** Given records **
━━━━━━━━━━━━━━━━

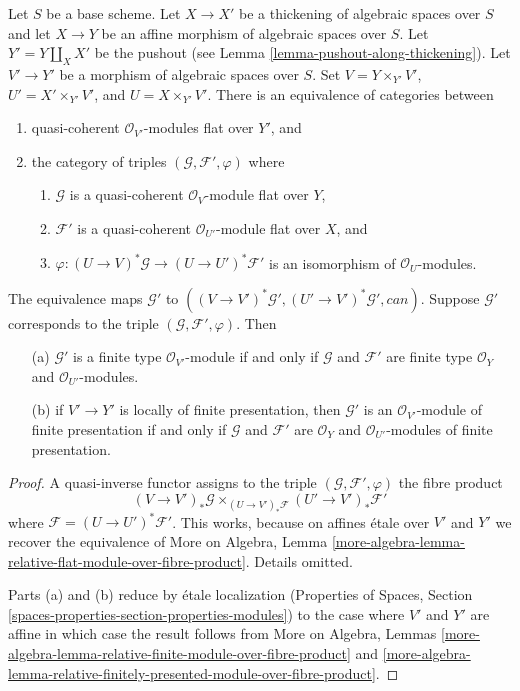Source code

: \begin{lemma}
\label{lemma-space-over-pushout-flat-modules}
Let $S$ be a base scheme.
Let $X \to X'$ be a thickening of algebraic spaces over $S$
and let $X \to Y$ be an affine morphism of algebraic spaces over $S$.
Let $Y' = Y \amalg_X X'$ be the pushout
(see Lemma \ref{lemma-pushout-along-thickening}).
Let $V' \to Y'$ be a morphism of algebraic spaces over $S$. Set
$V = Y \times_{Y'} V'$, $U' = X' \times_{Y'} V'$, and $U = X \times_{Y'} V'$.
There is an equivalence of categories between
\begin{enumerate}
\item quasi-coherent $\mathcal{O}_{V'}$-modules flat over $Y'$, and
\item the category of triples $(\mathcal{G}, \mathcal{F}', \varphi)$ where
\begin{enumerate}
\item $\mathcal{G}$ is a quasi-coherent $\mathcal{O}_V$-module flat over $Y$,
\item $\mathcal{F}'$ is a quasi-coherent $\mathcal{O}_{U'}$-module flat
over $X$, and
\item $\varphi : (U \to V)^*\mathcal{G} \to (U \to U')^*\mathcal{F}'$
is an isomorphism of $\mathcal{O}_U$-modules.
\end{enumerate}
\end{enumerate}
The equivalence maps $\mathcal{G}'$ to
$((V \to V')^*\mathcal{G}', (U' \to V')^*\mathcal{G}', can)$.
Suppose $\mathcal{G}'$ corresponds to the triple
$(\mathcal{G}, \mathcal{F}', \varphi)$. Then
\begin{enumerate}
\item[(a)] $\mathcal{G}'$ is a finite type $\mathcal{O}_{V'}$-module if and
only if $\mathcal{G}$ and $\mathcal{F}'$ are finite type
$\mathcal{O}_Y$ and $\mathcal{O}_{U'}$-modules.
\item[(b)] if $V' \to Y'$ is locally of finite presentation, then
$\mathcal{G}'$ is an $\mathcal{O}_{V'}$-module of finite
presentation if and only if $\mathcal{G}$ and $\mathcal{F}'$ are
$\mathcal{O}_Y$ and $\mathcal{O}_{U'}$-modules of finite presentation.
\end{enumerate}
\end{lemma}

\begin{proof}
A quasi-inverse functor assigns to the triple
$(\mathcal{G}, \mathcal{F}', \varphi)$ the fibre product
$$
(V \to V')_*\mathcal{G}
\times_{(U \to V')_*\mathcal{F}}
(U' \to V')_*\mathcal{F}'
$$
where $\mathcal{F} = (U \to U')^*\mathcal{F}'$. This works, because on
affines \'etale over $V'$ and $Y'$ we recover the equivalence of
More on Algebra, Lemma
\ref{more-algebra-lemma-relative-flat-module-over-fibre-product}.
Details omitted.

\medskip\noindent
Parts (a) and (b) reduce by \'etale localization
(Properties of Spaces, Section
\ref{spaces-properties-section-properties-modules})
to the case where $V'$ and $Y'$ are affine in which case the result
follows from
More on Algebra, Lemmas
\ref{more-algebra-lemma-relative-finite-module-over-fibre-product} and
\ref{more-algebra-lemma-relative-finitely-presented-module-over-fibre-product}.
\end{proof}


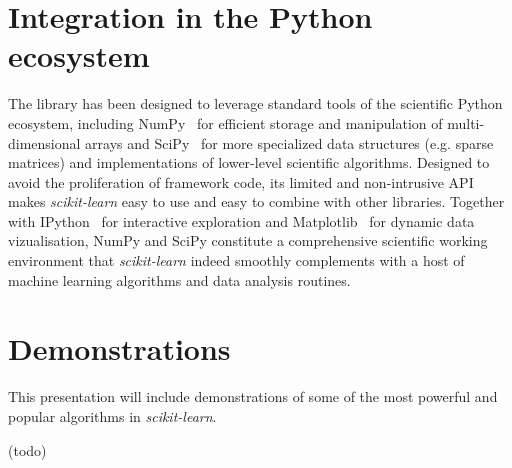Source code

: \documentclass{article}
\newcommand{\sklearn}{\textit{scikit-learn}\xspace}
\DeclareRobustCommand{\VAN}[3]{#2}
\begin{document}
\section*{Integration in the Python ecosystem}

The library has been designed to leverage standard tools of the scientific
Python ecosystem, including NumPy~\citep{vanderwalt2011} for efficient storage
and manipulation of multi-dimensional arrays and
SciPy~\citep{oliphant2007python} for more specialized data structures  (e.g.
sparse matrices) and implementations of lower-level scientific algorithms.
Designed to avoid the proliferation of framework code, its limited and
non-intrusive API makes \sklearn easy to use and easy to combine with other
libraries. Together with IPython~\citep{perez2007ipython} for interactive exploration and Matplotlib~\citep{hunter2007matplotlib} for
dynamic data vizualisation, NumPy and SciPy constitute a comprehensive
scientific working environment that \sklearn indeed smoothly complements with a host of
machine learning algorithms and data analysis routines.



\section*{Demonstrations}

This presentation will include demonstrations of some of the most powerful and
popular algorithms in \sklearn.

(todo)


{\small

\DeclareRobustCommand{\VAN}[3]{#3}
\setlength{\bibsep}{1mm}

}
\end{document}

━━━━━━━━━━━━━━━━

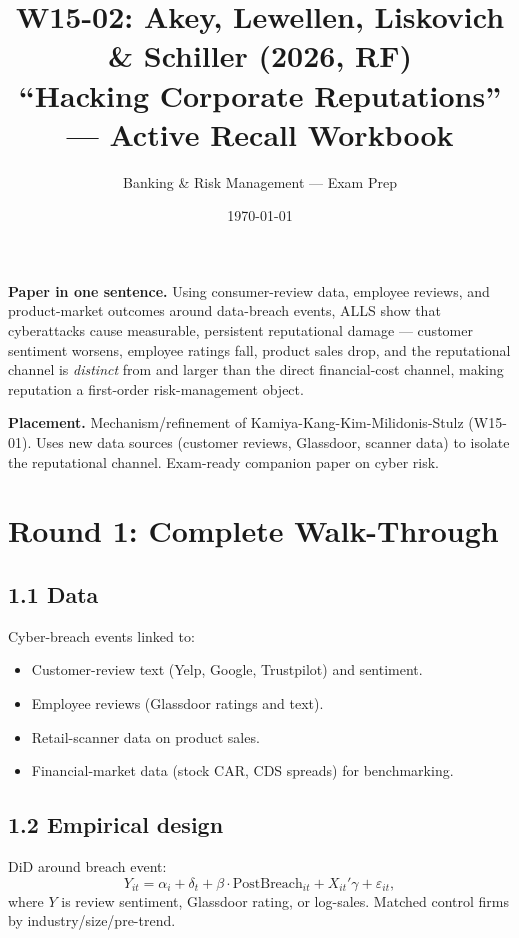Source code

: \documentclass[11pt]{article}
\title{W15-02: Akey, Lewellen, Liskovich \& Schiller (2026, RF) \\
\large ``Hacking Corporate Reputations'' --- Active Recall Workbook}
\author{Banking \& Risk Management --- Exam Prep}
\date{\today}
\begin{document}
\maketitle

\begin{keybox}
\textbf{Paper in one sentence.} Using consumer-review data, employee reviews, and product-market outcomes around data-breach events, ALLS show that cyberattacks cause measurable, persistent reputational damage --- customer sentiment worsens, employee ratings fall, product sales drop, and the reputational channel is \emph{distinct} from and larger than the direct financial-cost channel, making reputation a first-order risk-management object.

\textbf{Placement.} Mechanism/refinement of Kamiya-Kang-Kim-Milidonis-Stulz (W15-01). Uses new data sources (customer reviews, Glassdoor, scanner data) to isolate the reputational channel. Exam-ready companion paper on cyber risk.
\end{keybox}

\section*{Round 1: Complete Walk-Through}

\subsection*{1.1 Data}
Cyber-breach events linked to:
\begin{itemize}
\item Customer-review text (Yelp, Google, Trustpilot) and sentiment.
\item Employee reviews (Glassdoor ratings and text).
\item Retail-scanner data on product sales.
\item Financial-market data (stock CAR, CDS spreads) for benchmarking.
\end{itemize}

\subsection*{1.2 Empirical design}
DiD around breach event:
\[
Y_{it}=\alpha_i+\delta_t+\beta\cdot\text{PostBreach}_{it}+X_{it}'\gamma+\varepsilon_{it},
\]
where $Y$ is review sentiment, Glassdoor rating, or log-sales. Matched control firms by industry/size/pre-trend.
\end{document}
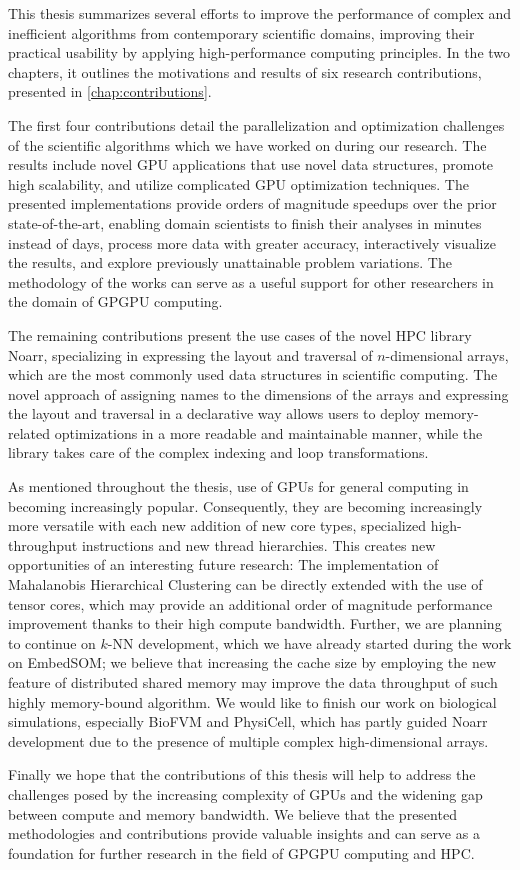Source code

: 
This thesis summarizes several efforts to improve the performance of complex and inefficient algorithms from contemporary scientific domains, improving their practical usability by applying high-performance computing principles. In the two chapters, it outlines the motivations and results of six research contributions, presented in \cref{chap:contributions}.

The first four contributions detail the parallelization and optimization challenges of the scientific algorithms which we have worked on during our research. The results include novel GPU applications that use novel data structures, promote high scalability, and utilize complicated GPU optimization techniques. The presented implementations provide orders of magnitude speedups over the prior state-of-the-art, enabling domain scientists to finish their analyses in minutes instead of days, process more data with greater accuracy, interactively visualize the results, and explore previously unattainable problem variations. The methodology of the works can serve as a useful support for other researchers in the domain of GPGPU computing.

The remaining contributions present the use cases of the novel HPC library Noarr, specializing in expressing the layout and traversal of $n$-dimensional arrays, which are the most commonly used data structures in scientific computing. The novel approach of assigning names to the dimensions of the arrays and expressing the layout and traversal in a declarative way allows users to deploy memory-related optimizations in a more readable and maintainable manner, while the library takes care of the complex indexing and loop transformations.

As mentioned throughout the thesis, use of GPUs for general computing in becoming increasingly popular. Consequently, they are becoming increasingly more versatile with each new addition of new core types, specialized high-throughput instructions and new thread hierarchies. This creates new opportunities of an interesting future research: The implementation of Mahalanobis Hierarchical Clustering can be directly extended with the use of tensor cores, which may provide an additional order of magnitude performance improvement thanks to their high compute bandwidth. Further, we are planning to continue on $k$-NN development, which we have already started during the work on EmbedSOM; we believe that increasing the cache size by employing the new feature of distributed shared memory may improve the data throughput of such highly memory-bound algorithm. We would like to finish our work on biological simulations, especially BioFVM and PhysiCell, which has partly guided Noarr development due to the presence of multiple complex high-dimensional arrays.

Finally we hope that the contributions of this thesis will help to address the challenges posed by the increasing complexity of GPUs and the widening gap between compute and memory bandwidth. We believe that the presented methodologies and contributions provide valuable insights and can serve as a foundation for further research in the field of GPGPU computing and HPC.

━━━━━━━━━━━━━━━━

** What to produce **
After counting the lines of the records above that hold the word "equivalence", give the total and nothing else.

** Your response **
3